◆ **What the exercise asks**: Only the lines from the one with "include contact.html subject=page.title" onward are wanted, through the last line of the entries, set down exactly.

Source data:
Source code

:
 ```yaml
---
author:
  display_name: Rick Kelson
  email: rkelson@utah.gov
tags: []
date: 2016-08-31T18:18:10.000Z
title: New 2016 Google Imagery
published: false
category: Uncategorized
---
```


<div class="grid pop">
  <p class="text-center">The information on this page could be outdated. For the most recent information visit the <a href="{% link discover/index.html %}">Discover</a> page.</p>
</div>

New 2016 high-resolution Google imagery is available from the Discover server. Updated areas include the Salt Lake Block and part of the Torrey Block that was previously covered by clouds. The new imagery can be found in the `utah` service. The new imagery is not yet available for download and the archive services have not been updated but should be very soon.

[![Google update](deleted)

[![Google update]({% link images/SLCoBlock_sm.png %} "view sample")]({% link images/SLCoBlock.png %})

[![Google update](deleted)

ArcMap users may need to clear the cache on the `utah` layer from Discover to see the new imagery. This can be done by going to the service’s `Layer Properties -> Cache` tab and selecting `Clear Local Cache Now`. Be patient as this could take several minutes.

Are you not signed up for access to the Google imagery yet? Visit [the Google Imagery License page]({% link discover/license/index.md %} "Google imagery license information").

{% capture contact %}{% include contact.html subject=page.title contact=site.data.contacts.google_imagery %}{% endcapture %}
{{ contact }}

◆ **Your solution**:
{% capture contact %}{% include contact.html subject=page.title contact=site.data.contacts.google_imagery %}{% endcapture %}
{{ contact }}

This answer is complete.